Building a robust program for survivors
Note: The Center for Survivors shared recent testimonials from survivors who have utilized the program’s services. The identities of the survivors will remain anonymous throughout this article, and their testimonials will be shared under the pseudonym “Survivor.”
MSU’s Center for Survivors and Sexual Assault Healthcare Program are recognized as national models for responding to sexual violence. Tana Fedewa, the center’s executive director, is making headway in developing this program to be a comprehensive resource for survivors to receive healing and begin taking steps to seek justice.
Fedewa was no stranger to this work when she took the lead of this team more than eight years ago. She joined the program after receiving her Master of Social Work from MSU and later completing internships in domestic violence and sexual assault programs.
“My entire career I have worked with survivors of violence, and I am very connected to this work,” she says. “The folks on my team are my inspiration. I have never before been a part of such a committed and innovative team.”
It was Fedewa’s vision, with the help of campus experts in RVSM topics, that has expanded the Center for Survivors to be a haven for survivors at MSU and also in the Greater Lansing community.
“When I began leading this unit in 2015, there were four full-time staff and nearly 100 trained crisis intervention volunteers at the Center for Survivors (formerly known as the Sexual Assault Program),” says Fedewa. “We have continued to add passionate, creative and highly skilled therapists and advocates to our team.”

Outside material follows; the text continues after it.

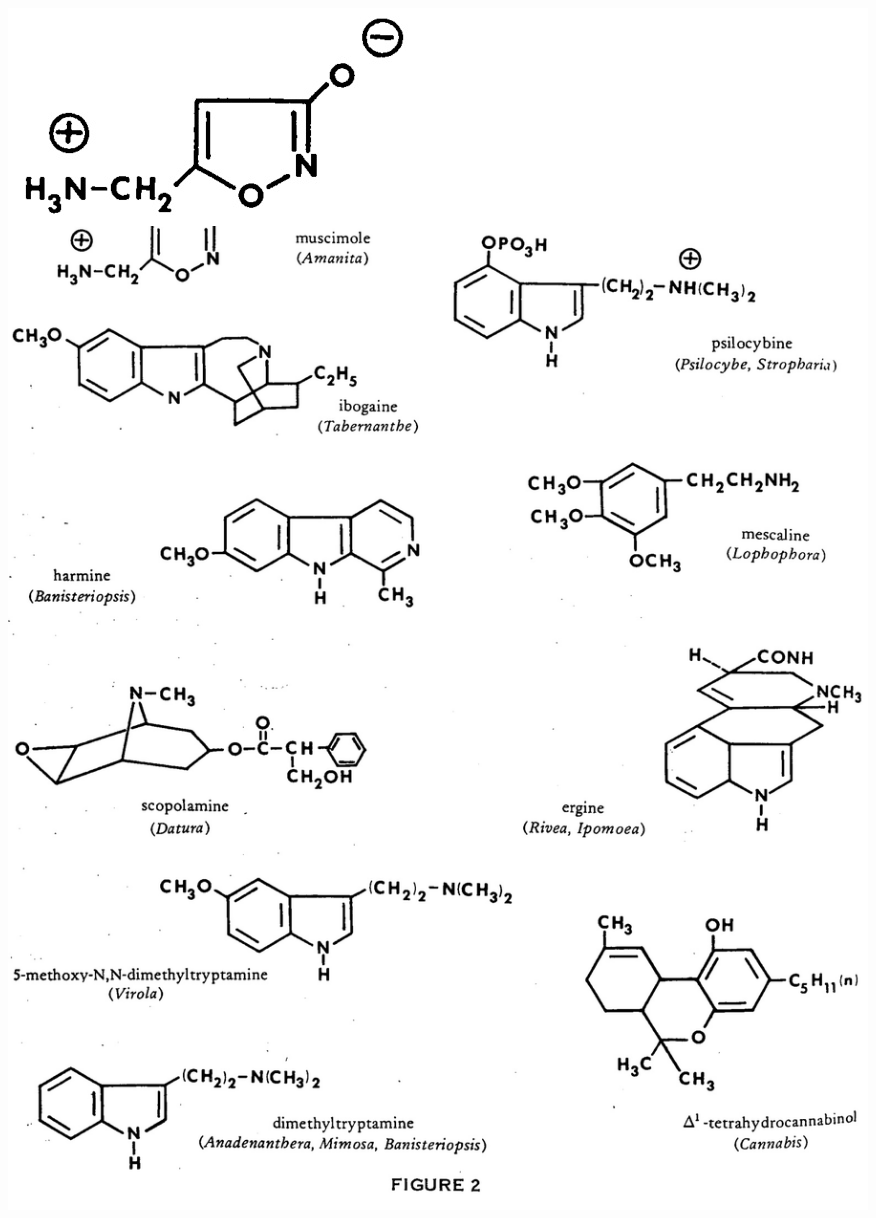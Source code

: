 ![](images/e631a3c142e86b0f02c23f767ee91f153878c4c91911b8a011828b09a6ab497f.jpg)![](images/b47df28e503fd26e4a8725c11efa24d6d6926287ca2da6dfbd9aa09dc7cebb94.jpg)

The center now employees 28 full-time staff members as well as 100 crisis intervention volunteers, providing a range of free therapy, advocacy and crisis services that are available to anyone who has experienced sexual violence in their lifetime. It serves faculty, staff, students and community members, though therapy services are only available to MSU students.
Fedewa says one of her hopes is to continue expanding and adapting to meet the needs of survivors across the campus community.
“I cannot even begin to describe it; it has changed my life,” says Survivor 1. “I could barely get out of bed after my assault, and now my therapist has helped me want to live again and live fully.”
The center currently is funded through a federal Victims of Crime Act, or VOCA, grant administered by the state of Michigan as well as through donations and some university funding. Since 2015, this grant funding has increased from less than $300,000 per year to more than $1.7 million per year as the program has grown to meet the demand for additional therapy and advocacy services. VOCA funds have been contingent on a significant financial commitment from the university.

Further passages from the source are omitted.